Collected data
↓↓↓
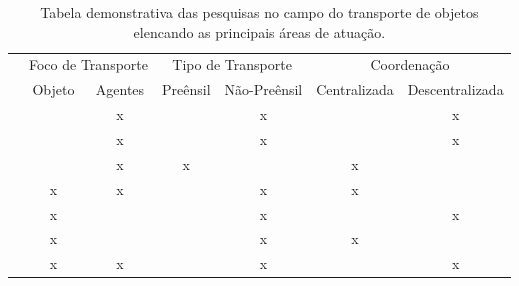 \begin{table}

\centering
\caption{Tabela demonstrativa das pesquisas no campo do transporte de objetos elencando as principais áreas de atuação.}
\label{table:related_works}
\begin{tabular}{l|c|c|l|c|c|c|}
\cline{2-7}
                                                & \multicolumn{2}{c|}{Foco de Transporte}       & \multicolumn{2}{c|}{Tipo de Transporte}                & \multicolumn{2}{c|}{Coordenação}              \\ \cline{2-7}
                                                & Objeto                & Agentes               & \multicolumn{1}{c|}{Preênsil} & Não-Preênsil           & Centralizada          & Descentralizada       \\ \hline
\multicolumn{1}{|l|}{\cite{Pereira2004}}        &                       & x                     & \multicolumn{1}{c|}{}         & x                      &                       & x                     \\ \hline
\multicolumn{1}{|l|}{\cite{Fink2008}}           &                       & x                     & \multicolumn{1}{c|}{}         & x                      &                       & x                     \\ \hline
\multicolumn{1}{|l|}{\cite{Behrens2010}}        & \multicolumn{1}{l|}{} & x                     & \multicolumn{1}{c|}{x}        & \multicolumn{1}{l|}{}  & x                     & \multicolumn{1}{l|}{} \\ \hline
\multicolumn{1}{|l|}{\cite{Eoh2011}}            & x                     & x                     &                               & x                      & x                     & \multicolumn{1}{l|}{} \\ \hline
\multicolumn{1}{|l|}{\cite{Inoue2011}}          & x                     & \multicolumn{1}{l|}{} &                               & x                      & \multicolumn{1}{l|}{} & x                     \\ \hline
\multicolumn{1}{|l|}{\cite{Nagai2011}}          & x                     & \multicolumn{1}{l|}{} &                               & x                      & x                     & \multicolumn{1}{l|}{} \\ \hline
\multicolumn{1}{|l|}{\cite{Costa2012}}          & x                     & x                     &                               & x                      & \multicolumn{1}{l|}{} & x                     \\ \hline

\end{tabular}
\end{table}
↑↑↑
- Exercise description:
Make an exact copy of every entry above, minus the images.

- Response:
 \begin{table}

\centering
\caption{Tabela demonstrativa das pesquisas no campo do transporte de objetos elencando as principais áreas de atuação.}
\label{table:related_works}
\begin{tabular}{l|c|c|l|c|c|c|}
\cline{2-7}
                                                & \multicolumn{2}{c|}{Foco de Transporte}       & \multicolumn{2}{c|}{Tipo de Transporte}                & \multicolumn{2}{c|}{Coordenação}              \\ \cline{2-7}
                                                & Objeto                & Agentes               & \multicolumn{1}{c|}{Preênsil} & Não-Preênsil           & Centralizada          & Descentralizada       \\ \hline
\multicolumn{1}{|l|}{\cite{Pereira2004}}        &                       & x                     & \multicolumn{1}{c|}{}         & x                      &                       & x                     \\ \hline
\multicolumn{1}{|l|}{\cite{Fink2008}}           &                       & x                     & \multicolumn{1}{c|}{}         & x                      &                       & x                     \\ \hline
\multicolumn{1}{|l|}{\cite{Behrens2010}}        & \multicolumn{1}{l|}{} & x                     & \multicolumn{1}{c|}{x}        & \multicolumn{1}{l|}{}  & x                     & \multicolumn{1}{l|}{} \\ \hline
\multicolumn{1}{|l|}{\cite{Eoh2011}}            & x                     & x                     &                               & x                      & x                     & \multicolumn{1}{l|}{} \\ \hline
\multicolumn{1}{|l|}{\cite{Inoue2011}}          & x                     & \multicolumn{1}{l|}{} &                               & x                      & \multicolumn{1}{l|}{} & x                     \\ \hline
\multicolumn{1}{|l|}{\cite{Nagai2011}}          & x                     & \multicolumn{1}{l|}{} &                               & x                      & x                     & \multicolumn{1}{l|}{} \\ \hline
\multicolumn{1}{|l|}{\cite{Costa2012}}          & x                     & x                     &                               & x                      & \multicolumn{1}{l|}{} & x                     \\ \hline

\end{tabular}
\end{table}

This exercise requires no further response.